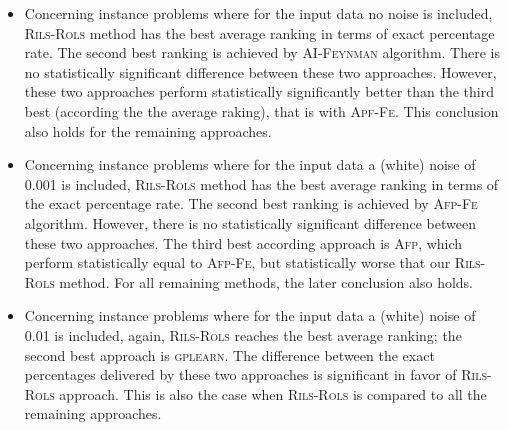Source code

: \documentclass[a4paper,12pt]{elsarticle}
\begin{document}
\begin{itemize}
	\item  Concerning instance problems where for the input data no noise is included, \textsc{Rils}-\textsc{Rols} method has the best average ranking in terms of   exact percentage rate.  The second best ranking is achieved by \textsc{AI-Feynman} algorithm. There is no statistically significant difference between these two approaches. However, these two approaches perform statistically significantly better than the third best (according the the average raking), that is with \textsc{Apf-Fe}. This conclusion also holds for the remaining approaches. 
	\item    Concerning instance problems where for the input data a (white) noise of 0.001 is included, \textsc{Rils}-\textsc{Rols} method has the best average ranking in terms of the exact percentage rate.   The second best ranking is achieved by \textsc{Afp-Fe} algorithm. However,  there is no statistically significant difference between these two approaches. The third best according approach is \textsc{Afp}, which perform statistically equal to \textsc{Afp-Fe}, but statistically worse that our \textsc{Rils}-\textsc{Rols} method. For all remaining methods, the later conclusion also holds.
	\item   Concerning instance problems where for the input data a (white) noise of 0.01 is included, again, \textsc{Rils-Rols} reaches the best average ranking; the second best approach is \textsc{gplearn}. The difference between the exact percentages delivered by these two approaches is significant in favor of \textsc{Rils-Rols} approach. This is also the case when \textsc{Rils-Rols} is compared to all the remaining approaches. 
	
\end{itemize}
\end{document}
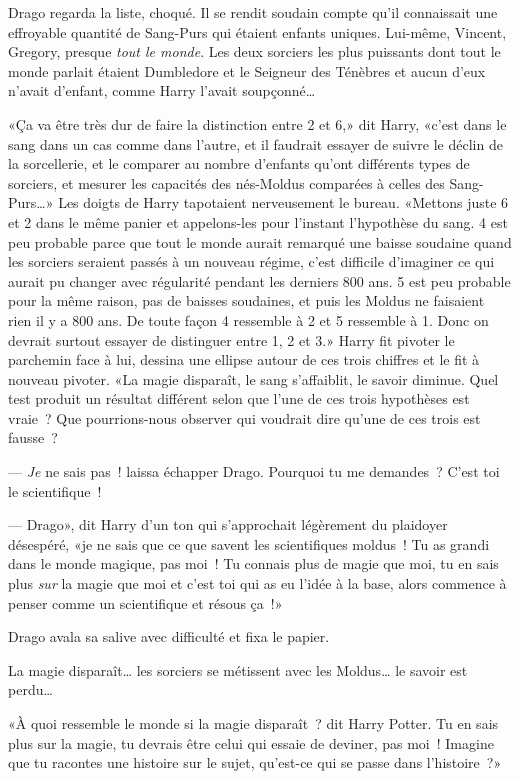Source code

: Drago regarda la liste, choqué. Il se rendit soudain compte qu'il connaissait une effroyable quantité de Sang-Purs qui étaient enfants uniques. Lui-même, Vincent, Gregory, presque \emph{tout le monde}. Les deux sorciers les plus puissants dont tout le monde parlait étaient Dumbledore et le Seigneur des Ténèbres et aucun d'eux n'avait d'enfant, comme Harry l'avait soupçonné…

«Ça va être très dur de faire la distinction entre 2 et 6,» dit Harry, «c'est dans le sang dans un cas comme dans l'autre, et il faudrait essayer de suivre le déclin de la sorcellerie, et le comparer au nombre d'enfants qu'ont différents types de sorciers, et mesurer les capacités des nés-Moldus comparées à celles des Sang-Purs…» Les doigts de Harry tapotaient nerveusement le bureau. «Mettons juste 6 et 2 dans le même panier et appelons-les pour l'instant l'hypothèse du sang. 4 est peu probable parce que tout le monde aurait remarqué une baisse soudaine quand les sorciers seraient passés à un nouveau régime, c'est difficile d'imaginer ce qui aurait pu changer avec régularité pendant les derniers 800 ans. 5 est peu probable pour la même raison, pas de baisses soudaines, et puis les Moldus ne faisaient rien il y a 800 ans. De toute façon 4 ressemble à 2 et 5 ressemble à 1. Donc on devrait surtout essayer de distinguer entre 1, 2 et 3.» Harry fit pivoter le parchemin face à lui, dessina une ellipse autour de ces trois chiffres et le fit à nouveau pivoter. «La magie disparaît, le sang s'affaiblit, le savoir diminue. Quel test produit un résultat différent selon que l'une de ces trois hypothèses est vraie~? Que pourrions-nous observer qui voudrait dire qu'une de ces trois est fausse~?

--- \emph{Je} ne sais pas~! laissa échapper Drago. Pourquoi tu me demandes~? C'est toi le scientifique~!

--- Drago», dit Harry d'un ton qui s'approchait légèrement du plaidoyer désespéré, «je ne sais que ce que savent les scientifiques moldus~! Tu as grandi dans le monde magique, pas moi~! Tu connais plus de magie que moi, tu en sais plus \emph{sur} la magie que moi et c'est toi qui as eu l'idée à la base, alors commence à penser comme un scientifique et résous ça~!»

Drago avala sa salive avec difficulté et fixa le papier.

La magie disparaît… les sorciers se métissent avec les Moldus… le savoir est perdu…

«À quoi ressemble le monde si la magie disparaît~? dit Harry Potter. Tu en sais plus sur la magie, tu devrais être celui qui essaie de deviner, pas moi~! Imagine que tu racontes une histoire sur le sujet, qu'est-ce qui se passe dans l'histoire~?»


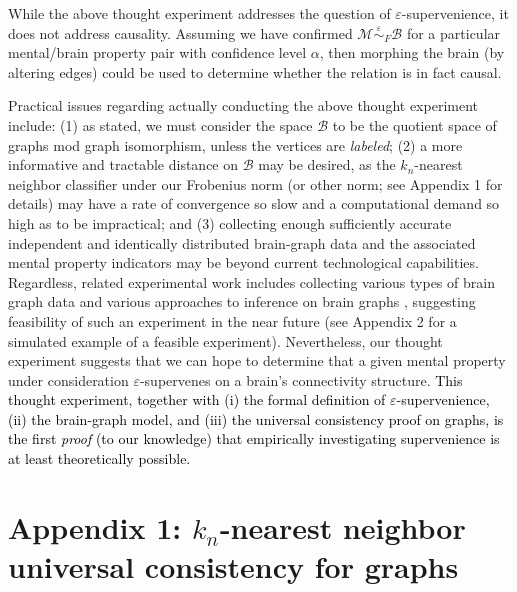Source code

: \documentclass[10pt]{article}
\newcommand{\mB}{\mathcal{B}}
\newcommand{\mM}{\mathcal{M}}
\newcommand{\MeB}{\mM \overset{\varepsilon}{{\sim}}_F \mB}
\providecommand{\tr}[1]{\textcolor{black}{#1}}
\begin{document}
While the above thought experiment addresses the question of $\varepsilon$-supervenience, it does not address causality. Assuming we have confirmed $\MeB$ for a particular mental/brain property pair with confidence level $\alpha$, then morphing the brain (by altering edges) could be used to determine whether the relation is in fact causal.

Practical issues regarding actually conducting the above thought experiment include: (1) as stated, we must consider the space $\mB$ to be the quotient space of graphs mod graph isomorphism, unless the vertices are {\it labeled}; (2) a more informative and tractable distance on $\mB$ may be desired, as the $k_n$-nearest neighbor classifier under our Frobenius norm (or other norm; see Appendix 1 for details) may have a rate of convergence so slow and a computational demand so high as to be impractical; and (3) collecting enough sufficiently accurate independent and identically distributed brain-graph data and the associated mental property indicators may be beyond current technological capabilities. Regardless, related experimental work includes collecting various types of brain graph data \cite{WhiteBrenner86, DenkHorstmann04, BriggmanDenk06} and various approaches to inference on brain graphs \cite{MackeBorst08, Mishchenko09, LuLichtman09}, suggesting feasibility of such an experiment in the near future (see Appendix 2 for a simulated example of a feasible experiment). Nevertheless, our thought experiment suggests that we can hope to determine that a given mental property under consideration $\varepsilon$-supervenes on a brain's connectivity structure. \tr{This thought experiment, together with (i) the formal definition of $\varepsilon$-supervenience, (ii) the brain-graph model, and (iii) the universal consistency proof on graphs, is the first \emph{proof} (to our knowledge) that empirically investigating supervenience is at least theoretically possible.}




\section*{Appendix 1: $k_n$-nearest neighbor universal consistency for graphs}
\label{proof}
\end{document}
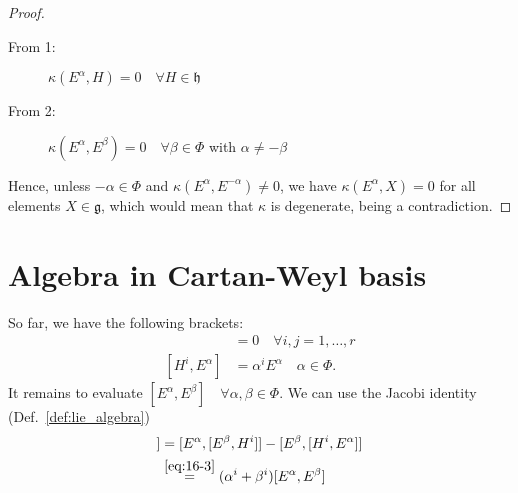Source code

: \begin{proof}
  \begin{description}
    \item[From 1:] $\kappa(E^{\alpha}, H) = 0 \quad \forall H \in \mathfrak{h}$
    \item[From 2:] $\kappa(E^{\alpha}, E^{\beta}) = 0 \quad \forall \beta \in \Phi$ with $\alpha \neq -\beta$
  \end{description}
  Hence, unless $-\alpha \in \Phi$ and $\kappa(E^{\alpha}, E^{-\alpha}) \neq 0$, we have $\kappa(E^{\alpha}, X) = 0$ for all elements $X \in \mathfrak{g}$, which would mean that $\kappa$ is degenerate, being a contradiction.
\end{proof}

\section{Algebra in Cartan-Weyl basis}%
\label{sec:algebra_in_cartan_weyl_basis}

So far, we have the following brackets:
\begin{align}
  [H^{i}, H^{j}] &= 0 \quad \forall i , j = 1, \dots, r \\
  [H^{i}, E^{\alpha}] &= \alpha^{i} E^{\alpha} \quad \alpha \in \Phi.
\end{align}
It remains to evaluate $[E^{\alpha}, E^{\beta}] \quad \forall \alpha, \beta \in \Phi$.
We can use the Jacobi identity (Def.~\ref{def:lie_algebra})
\begin{align}
[H^{i}, [E^{\alpha}, E^{\beta}]] &= [E^{\alpha}, [E^{\beta}, H^{i}]] - [E^{\beta}, [H^{i}, E^{\alpha}]] \\
				   &\stackrel{\eqref{eq:16-3}}{=} (\alpha^{i} + \beta^{i}) [E^{\alpha}, E^{\beta}]
\end{align}
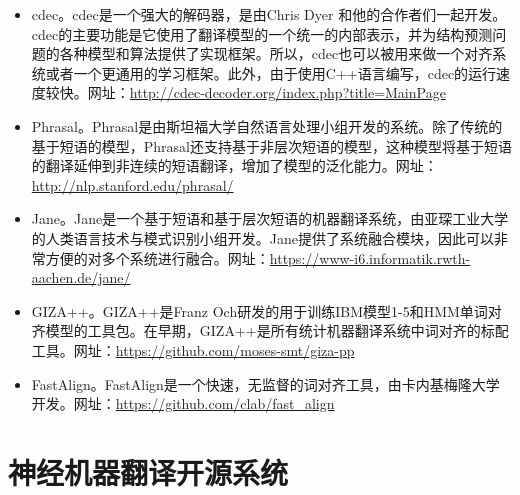 \begin{appendices}
\begin{itemize}
\vspace{0.5em}
\item cdec。cdec是一个强大的解码器，是由Chris Dyer 和他的合作者们一起开发。cdec的主要功能是它使用了翻译模型的一个统一的内部表示，并为结构预测问题的各种模型和算法提供了实现框架。所以，cdec也可以被用来做一个对齐系统或者一个更通用的学习框架。此外，由于使用C++语言编写，cdec的运行速度较快。网址：\url{http://cdec-decoder.org/index.php?title=MainPage}
\vspace{0.5em}
\item Phrasal。Phrasal是由斯坦福大学自然语言处理小组开发的系统。除了传统的基于短语的模型，Phrasal还支持基于非层次短语的模型，这种模型将基于短语的翻译延伸到非连续的短语翻译，增加了模型的泛化能力。网址：\url{http://nlp.stanford.edu/phrasal/}
\vspace{0.5em}
\item Jane。Jane是一个基于短语和基于层次短语的机器翻译系统，由亚琛工业大学的人类语言技术与模式识别小组开发。Jane提供了系统融合模块，因此可以非常方便的对多个系统进行融合。网址：\url{https://www-i6.informatik.rwth-aachen.de/jane/}
\vspace{0.5em}
\item GIZA++。GIZA++是Franz Och研发的用于训练IBM模型1-5和HMM单词对齐模型的工具包。在早期，GIZA++是所有统计机器翻译系统中词对齐的标配工具。网址：\url{https://github.com/moses-smt/giza-pp}
\vspace{0.5em}
\item FastAlign。FastAlign是一个快速，无监督的词对齐工具，由卡内基梅隆大学开发。网址：\url{https://github.com/clab/fast\_align}
\vspace{0.5em}
\end{itemize}

\section{神经机器翻译开源系统}


\end{appendices}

WHAT TO PRODUCE
Wherever the word "From" appears in the data, return the whole line.

ANSWER TO THIS EXERCISE
    \item[From 1:] $\kappa(E^{\alpha}, H) = 0 \quad \forall H \in \mathfrak{h}$
    \item[From 2:] $\kappa(E^{\alpha}, E^{\beta}) = 0 \quad \forall \beta \in \Phi$ with $\alpha \neq -\beta$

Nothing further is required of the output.